TASK STATEMENT → Would you reproduce, without any alteration, the lines from the opening line of the entries through the line that has "### add_era" in it?

Source texts of formatted documents →

────────

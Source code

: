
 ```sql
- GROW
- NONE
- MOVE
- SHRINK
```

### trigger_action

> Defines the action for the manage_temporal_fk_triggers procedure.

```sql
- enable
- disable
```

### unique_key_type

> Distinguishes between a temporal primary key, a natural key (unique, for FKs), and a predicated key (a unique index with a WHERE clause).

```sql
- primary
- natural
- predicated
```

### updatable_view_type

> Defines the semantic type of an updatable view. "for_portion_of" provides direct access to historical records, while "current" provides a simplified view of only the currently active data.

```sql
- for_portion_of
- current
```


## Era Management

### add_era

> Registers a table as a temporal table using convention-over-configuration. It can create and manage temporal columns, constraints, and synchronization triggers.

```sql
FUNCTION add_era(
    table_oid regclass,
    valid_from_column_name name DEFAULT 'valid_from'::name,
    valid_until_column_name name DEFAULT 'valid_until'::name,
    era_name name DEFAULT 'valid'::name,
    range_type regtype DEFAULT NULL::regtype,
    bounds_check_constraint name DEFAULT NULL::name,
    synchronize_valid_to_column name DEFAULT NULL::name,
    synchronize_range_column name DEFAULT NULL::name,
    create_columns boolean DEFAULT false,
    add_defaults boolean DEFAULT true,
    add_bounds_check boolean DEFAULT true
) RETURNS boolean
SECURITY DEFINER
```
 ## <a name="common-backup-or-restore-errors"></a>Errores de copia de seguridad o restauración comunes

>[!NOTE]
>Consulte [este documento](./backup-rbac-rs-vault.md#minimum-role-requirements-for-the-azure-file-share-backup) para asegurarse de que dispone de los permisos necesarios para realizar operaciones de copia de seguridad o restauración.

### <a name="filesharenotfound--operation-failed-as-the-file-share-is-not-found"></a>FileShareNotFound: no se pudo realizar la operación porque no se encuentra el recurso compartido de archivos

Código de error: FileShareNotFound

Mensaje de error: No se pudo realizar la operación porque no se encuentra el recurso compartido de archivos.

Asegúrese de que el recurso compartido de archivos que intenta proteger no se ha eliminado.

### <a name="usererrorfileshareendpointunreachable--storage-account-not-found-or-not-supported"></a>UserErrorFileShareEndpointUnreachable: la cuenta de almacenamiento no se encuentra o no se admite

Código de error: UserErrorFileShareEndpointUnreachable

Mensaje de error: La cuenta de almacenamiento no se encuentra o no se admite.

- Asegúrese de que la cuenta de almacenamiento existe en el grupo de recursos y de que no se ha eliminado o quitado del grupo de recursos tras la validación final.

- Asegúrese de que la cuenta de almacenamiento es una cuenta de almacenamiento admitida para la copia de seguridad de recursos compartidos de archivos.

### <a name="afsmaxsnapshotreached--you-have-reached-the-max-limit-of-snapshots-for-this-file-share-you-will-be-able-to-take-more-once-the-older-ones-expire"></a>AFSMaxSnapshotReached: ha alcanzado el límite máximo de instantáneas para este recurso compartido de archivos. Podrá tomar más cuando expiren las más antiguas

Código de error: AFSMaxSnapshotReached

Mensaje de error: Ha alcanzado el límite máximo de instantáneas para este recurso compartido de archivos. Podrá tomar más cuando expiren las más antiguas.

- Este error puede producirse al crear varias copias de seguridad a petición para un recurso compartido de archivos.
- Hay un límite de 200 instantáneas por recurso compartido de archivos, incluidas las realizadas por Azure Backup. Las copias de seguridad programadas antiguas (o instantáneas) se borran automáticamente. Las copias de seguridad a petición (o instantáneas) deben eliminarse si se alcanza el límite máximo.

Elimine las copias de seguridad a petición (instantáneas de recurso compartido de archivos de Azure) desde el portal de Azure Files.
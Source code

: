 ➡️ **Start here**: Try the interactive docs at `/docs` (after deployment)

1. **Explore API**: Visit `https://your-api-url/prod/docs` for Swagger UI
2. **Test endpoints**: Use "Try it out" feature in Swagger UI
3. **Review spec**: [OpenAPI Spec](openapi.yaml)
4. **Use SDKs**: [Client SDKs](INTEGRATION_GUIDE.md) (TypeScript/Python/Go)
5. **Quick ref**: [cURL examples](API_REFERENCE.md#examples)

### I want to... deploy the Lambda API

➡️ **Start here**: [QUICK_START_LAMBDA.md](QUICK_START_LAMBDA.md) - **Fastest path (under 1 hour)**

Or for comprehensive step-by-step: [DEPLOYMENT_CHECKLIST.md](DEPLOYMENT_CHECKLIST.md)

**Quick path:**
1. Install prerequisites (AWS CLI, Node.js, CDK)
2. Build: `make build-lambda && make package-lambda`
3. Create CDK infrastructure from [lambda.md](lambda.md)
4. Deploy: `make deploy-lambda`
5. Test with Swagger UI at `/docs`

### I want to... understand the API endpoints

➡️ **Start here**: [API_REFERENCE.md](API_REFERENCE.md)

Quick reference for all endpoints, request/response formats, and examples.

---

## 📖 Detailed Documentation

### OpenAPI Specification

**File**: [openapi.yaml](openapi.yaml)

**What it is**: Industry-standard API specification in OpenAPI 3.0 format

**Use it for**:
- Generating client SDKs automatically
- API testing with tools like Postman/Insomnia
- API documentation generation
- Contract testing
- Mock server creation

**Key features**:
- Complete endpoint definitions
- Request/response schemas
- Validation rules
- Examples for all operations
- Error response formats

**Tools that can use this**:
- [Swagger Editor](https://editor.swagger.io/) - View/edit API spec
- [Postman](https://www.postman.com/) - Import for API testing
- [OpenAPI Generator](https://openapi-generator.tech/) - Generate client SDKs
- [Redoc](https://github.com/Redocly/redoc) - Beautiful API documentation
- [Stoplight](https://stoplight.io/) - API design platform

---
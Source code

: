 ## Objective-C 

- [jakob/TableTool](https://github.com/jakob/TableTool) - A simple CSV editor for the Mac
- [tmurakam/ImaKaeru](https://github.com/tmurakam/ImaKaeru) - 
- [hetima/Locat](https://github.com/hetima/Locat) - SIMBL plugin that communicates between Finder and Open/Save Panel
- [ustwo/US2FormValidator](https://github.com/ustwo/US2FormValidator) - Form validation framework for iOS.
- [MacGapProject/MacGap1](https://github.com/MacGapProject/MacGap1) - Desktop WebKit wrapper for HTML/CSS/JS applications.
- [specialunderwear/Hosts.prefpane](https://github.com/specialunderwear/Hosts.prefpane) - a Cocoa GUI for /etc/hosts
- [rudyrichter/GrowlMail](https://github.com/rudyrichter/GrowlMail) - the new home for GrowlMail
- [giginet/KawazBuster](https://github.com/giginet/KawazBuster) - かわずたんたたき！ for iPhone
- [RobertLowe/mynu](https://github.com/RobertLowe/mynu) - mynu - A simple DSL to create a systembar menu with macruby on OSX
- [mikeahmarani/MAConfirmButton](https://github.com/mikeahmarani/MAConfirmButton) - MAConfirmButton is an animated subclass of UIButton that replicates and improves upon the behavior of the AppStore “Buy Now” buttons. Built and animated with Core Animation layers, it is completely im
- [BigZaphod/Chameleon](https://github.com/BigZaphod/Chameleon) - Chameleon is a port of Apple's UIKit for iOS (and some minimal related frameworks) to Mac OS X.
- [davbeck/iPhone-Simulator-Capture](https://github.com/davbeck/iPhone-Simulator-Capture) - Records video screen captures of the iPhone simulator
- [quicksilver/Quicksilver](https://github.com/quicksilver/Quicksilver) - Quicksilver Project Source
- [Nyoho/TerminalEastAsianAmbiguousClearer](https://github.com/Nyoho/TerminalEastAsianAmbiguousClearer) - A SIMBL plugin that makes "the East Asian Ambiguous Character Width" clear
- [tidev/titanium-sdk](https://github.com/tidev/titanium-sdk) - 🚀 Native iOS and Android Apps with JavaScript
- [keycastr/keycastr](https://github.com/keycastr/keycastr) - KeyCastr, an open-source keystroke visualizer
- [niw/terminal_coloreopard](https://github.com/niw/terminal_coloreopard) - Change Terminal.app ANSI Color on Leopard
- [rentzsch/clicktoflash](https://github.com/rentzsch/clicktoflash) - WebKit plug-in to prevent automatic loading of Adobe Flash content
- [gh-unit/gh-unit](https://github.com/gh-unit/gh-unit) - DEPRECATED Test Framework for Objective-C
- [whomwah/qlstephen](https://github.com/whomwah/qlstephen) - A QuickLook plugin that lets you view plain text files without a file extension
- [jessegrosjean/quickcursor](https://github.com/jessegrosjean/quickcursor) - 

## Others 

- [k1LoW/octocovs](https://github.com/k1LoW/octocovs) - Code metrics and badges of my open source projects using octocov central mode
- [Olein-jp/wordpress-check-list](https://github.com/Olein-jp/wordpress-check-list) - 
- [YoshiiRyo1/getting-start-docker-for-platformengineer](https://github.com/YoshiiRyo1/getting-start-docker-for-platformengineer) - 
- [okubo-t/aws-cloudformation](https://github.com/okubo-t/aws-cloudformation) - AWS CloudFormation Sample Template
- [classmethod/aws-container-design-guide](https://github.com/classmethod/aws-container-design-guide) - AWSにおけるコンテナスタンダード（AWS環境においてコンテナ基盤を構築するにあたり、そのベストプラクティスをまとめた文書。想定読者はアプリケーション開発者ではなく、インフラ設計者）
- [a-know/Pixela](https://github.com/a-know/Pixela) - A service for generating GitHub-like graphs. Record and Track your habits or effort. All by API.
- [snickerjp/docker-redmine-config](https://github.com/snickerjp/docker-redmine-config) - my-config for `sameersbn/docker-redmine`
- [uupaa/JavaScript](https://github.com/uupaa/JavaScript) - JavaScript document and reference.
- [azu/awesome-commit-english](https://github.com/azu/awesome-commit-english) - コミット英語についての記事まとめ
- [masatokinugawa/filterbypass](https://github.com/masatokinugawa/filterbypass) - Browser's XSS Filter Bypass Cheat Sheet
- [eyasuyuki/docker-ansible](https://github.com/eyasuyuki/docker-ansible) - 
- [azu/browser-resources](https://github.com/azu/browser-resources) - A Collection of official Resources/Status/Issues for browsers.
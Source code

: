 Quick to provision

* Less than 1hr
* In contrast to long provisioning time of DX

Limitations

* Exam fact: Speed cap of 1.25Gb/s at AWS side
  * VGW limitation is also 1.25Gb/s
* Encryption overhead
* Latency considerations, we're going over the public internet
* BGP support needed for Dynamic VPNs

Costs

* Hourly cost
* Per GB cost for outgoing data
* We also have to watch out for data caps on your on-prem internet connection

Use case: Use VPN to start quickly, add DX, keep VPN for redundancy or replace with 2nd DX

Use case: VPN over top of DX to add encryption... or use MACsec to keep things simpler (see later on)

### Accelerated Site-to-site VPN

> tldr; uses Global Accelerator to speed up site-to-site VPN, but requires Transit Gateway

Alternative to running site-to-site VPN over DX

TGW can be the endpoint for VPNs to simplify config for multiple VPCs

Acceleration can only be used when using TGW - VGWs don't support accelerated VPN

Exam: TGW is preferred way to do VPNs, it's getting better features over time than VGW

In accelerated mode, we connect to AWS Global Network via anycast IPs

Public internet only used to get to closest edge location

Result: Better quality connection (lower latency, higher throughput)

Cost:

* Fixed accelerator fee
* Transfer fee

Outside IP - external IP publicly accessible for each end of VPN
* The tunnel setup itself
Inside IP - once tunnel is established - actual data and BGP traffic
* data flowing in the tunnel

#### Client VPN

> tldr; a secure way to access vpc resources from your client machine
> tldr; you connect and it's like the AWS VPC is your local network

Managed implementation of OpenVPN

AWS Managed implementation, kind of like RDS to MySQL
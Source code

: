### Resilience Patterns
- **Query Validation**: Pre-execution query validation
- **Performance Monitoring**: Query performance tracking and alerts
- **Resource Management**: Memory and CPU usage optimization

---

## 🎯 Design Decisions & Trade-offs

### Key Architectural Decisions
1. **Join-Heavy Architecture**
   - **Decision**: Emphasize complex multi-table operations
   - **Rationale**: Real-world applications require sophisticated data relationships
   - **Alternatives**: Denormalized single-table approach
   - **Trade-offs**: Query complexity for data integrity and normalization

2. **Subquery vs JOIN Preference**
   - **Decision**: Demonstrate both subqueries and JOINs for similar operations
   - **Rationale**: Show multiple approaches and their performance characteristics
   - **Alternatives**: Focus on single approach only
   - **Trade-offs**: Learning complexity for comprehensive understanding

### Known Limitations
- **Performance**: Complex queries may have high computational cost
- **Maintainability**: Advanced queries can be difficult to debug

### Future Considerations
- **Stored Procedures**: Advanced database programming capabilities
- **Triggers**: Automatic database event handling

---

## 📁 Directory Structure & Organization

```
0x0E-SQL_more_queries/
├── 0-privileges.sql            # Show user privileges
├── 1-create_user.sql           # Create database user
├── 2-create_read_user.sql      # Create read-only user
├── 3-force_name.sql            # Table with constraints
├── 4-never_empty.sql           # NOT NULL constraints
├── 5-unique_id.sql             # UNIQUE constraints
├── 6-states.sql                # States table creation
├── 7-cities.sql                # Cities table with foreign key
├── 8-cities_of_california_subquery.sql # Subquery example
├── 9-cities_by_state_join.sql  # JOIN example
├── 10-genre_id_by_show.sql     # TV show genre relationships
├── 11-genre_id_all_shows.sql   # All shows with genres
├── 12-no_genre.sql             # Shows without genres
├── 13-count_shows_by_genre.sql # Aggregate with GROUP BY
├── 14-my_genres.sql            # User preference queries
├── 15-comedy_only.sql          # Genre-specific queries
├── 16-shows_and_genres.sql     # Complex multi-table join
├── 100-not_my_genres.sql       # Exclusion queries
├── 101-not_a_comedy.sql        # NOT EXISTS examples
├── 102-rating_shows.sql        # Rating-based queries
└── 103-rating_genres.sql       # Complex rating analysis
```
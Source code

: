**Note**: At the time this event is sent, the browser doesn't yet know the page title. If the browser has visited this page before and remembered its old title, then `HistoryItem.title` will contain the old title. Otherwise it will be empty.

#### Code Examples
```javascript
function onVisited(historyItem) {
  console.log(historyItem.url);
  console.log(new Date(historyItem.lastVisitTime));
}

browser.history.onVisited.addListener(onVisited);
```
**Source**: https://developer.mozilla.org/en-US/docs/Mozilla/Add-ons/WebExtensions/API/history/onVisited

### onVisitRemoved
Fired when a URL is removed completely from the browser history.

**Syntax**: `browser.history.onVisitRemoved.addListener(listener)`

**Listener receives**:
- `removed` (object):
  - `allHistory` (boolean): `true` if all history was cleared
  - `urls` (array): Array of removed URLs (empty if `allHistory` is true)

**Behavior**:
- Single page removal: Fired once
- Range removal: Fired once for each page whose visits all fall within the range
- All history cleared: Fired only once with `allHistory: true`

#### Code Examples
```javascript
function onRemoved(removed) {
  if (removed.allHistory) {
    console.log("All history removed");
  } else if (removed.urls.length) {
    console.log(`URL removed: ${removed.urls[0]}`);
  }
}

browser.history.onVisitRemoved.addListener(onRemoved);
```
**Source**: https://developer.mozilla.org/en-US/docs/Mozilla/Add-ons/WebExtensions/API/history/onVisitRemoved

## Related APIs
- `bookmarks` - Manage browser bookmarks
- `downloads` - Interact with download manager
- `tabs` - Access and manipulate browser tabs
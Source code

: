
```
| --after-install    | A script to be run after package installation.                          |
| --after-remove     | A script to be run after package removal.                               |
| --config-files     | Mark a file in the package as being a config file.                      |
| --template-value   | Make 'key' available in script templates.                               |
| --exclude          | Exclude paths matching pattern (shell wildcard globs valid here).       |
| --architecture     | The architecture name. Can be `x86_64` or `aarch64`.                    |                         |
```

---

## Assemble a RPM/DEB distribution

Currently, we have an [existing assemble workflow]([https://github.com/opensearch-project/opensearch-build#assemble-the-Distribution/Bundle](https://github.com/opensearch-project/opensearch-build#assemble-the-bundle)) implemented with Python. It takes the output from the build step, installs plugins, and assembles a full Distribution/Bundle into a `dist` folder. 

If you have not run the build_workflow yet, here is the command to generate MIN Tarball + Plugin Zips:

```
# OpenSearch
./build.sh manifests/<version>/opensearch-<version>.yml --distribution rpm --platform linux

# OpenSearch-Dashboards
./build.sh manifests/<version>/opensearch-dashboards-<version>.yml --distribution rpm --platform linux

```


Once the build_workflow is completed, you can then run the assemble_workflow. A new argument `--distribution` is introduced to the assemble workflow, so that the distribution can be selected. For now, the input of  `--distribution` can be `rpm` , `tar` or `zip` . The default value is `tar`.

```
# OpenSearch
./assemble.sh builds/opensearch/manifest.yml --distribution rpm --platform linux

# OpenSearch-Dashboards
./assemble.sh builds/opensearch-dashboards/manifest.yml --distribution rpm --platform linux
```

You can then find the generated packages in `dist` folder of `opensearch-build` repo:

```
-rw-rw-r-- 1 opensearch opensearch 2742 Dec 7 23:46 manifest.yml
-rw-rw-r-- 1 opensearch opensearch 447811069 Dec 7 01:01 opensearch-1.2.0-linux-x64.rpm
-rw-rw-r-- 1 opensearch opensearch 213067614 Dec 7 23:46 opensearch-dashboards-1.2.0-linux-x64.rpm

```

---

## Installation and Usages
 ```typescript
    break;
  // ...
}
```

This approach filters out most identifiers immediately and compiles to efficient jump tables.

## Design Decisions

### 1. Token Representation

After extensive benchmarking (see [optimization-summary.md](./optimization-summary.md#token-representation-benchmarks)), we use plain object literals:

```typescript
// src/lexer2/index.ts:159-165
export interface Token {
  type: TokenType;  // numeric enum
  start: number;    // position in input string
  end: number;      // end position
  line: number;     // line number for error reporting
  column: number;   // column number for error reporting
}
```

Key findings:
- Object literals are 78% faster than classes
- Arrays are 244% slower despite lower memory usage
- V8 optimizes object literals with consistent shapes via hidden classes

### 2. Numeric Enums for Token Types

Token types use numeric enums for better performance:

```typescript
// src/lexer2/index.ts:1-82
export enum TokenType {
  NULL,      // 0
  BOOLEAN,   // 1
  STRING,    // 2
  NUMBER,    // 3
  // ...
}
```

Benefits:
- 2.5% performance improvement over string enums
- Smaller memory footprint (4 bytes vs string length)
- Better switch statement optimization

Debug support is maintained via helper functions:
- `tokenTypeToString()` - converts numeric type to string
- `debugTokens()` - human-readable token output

────────

OUTPUT →
Source code

:
 ```sql
- GROW
- NONE
- MOVE
- SHRINK
```

### trigger_action

> Defines the action for the manage_temporal_fk_triggers procedure.

```sql
- enable
- disable
```

### unique_key_type

> Distinguishes between a temporal primary key, a natural key (unique, for FKs), and a predicated key (a unique index with a WHERE clause).

```sql
- primary
- natural
- predicated
```

### updatable_view_type

> Defines the semantic type of an updatable view. "for_portion_of" provides direct access to historical records, while "current" provides a simplified view of only the currently active data.

```sql
- for_portion_of
- current
```


## Era Management

### add_era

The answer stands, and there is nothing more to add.